Was 1995 the first incarnation of New Constellation Studios?

No. My dad was an acoustics engineer for NASA for almost 30 years. I had recording equipment around my house my entire life. [In 1995], I called him up and I said, “I'm never going back to work again. Work is for schmucks.” My dad said, “Well, why don't you engineer?” My father and I, almost immediately, decided we would start a studio together in 1995. My first was called Anacron Studios, and it was in our house. It was the time of ADATs and [Yamaha] O2R mixers. I believe it was one of the first O2Rs that came to the East Coast. We had an early Cakewalk computer with a WaveCenter card and optical in and out. I asked a lot of questions – learning recording and learning automation. I was reading a lot; anything that I could get my hands on. I was solving a lot of my own problems, but my father was very much a scientist. The notion of crushing a room mic with a [Urei] 1176, he would say, “Why are you doing that? That's crazy. Why would you do that?” I was learning from my dad, who's very, very technical and clinical about engineering, while I'm being inspired by these rock engineers that do it way differently. “I'm going to put distortion on that snare.” He would ask, “What in the world are you doing?” But we had a good time with it, and I learned a ton from him.

You started getting a lot more engineer and producer credits on metal albums 10 to 15 years ago. What was going on between 1995 and 2007?
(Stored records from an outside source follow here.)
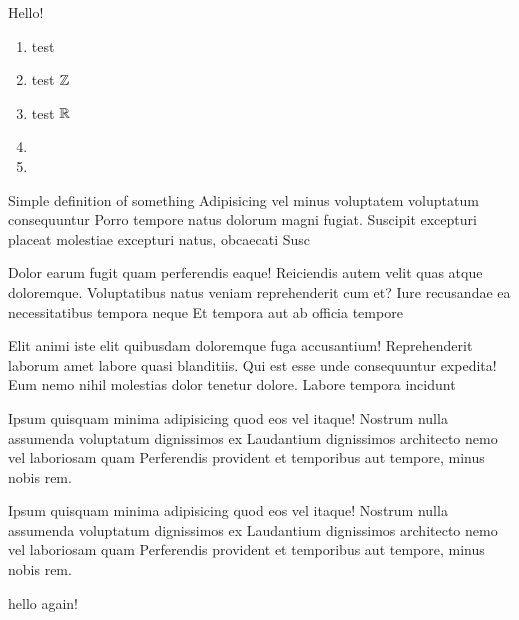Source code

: \documentclass{article}
\begin{document}
    \maketitle[small]
    Hello!
    \begin{enumerate}[label=\listAlphP]
        \item test \nsN{}
        \item test \(\mathbb{Z}{}\)
        \item test \(\mathbb{R}{}\)
        \item {}
        \item {}
    \end{enumerate}
    \begin{definition}
        Simple definition of something Adipisicing vel minus voluptatem voluptatum consequuntur Porro tempore natus dolorum magni fugiat. Suscipit excepturi placeat molestiae excepturi natus, obcaecati Susc
    \end{definition}
    \begin{theorem}
        Dolor earum fugit quam perferendis eaque! Reiciendis autem velit quas atque doloremque. Voluptatibus natus veniam reprehenderit cum et? Iure recusandae ea necessitatibus tempora neque Et tempora aut ab officia tempore
    \end{theorem}
    \begin{lemma}
        Elit animi iste elit quibusdam doloremque fuga accusantium! Reprehenderit laborum amet labore quasi blanditiis. Qui est esse unde consequuntur expedita! Eum nemo nihil molestias dolor tenetur dolore. Labore tempora incidunt
    \end{lemma}
    \begin{corollary}
        Ipsum quisquam minima adipisicing quod eos vel itaque! Nostrum nulla assumenda voluptatum dignissimos ex Laudantium dignissimos architecto nemo vel laboriosam quam Perferendis provident et temporibus aut tempore, minus nobis rem.
    \end{corollary}
    \begin{proposition}
        Ipsum quisquam minima adipisicing quod eos vel itaque! Nostrum nulla assumenda voluptatum dignissimos ex Laudantium dignissimos architecto nemo vel laboriosam quam Perferendis provident et temporibus aut tempore, minus nobis rem.
    \end{proposition}
    \newpage{}
    hello again!
\end{document}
The first five years were hard. I was a live engineer, and I was running a studio, mostly local bands in Virginia. Live-wise, there was a lot of violence where I was. I had twins in 1998. I had kids and I saw everything, from riot squads at a DJ show to gunfire. In 2000, I retired from doing live sound and I went and got a job as a sound editor. I was a re-recording mixer for a lot of programming for Discovery, and FBI Files, New Detectives, Daring Capers, Diagnosis Unknown, The Prosecutors, and Interpol for National Geographic. In 2005, I got a telephone call to teach at one of the audio schools. It definitely made me better, because I had to articulate what I do. That's not necessarily something that you consider. But when you have to show a student, “This is a kick drum, that's 1 kHz. Here's what happens inside the shell. It sounds like crap. Get rid of that. Here is the cardboard: 200 to 400 Hz.” Being able to articulate it in that way that equals “this noise is this number.” I did it for four years. Those that can't do, teach. I don't know how true it is, but I decided that I had talked enough. I wanted to get back to work. I had become a better engineer. I played music. I took care of my kids, and once my kids were old enough to understand what was going on, I started going back to work and I didn't want to talk about it anymore. I wanted to do it and prove to myself that I still knew what I was doing. The return to metal in 2008 is what brought me out of retirement. Somebody asked me to go out with the Norwegian black metal band 1349, and we were opening for Carcass. At first, I said, "I don’t want anything to do with any church-burning Norwegians.” My friend that was asking was like, “No, dude, they’re not like that. Not like that at all.” Now, those Norwegian guys are still some of my closest friends and my favorite clients. I’ve done a few records for them over the years and continue to work alongside them. It was through them that I got involved with Tom Warrior [Thomas Gabriel Fischer] and his bands Triptykon, Celtic Frost, and Triumph of Death for the last 14 years, which resulted in the live Triumph of Death album [Resurrection of the Flesh] that...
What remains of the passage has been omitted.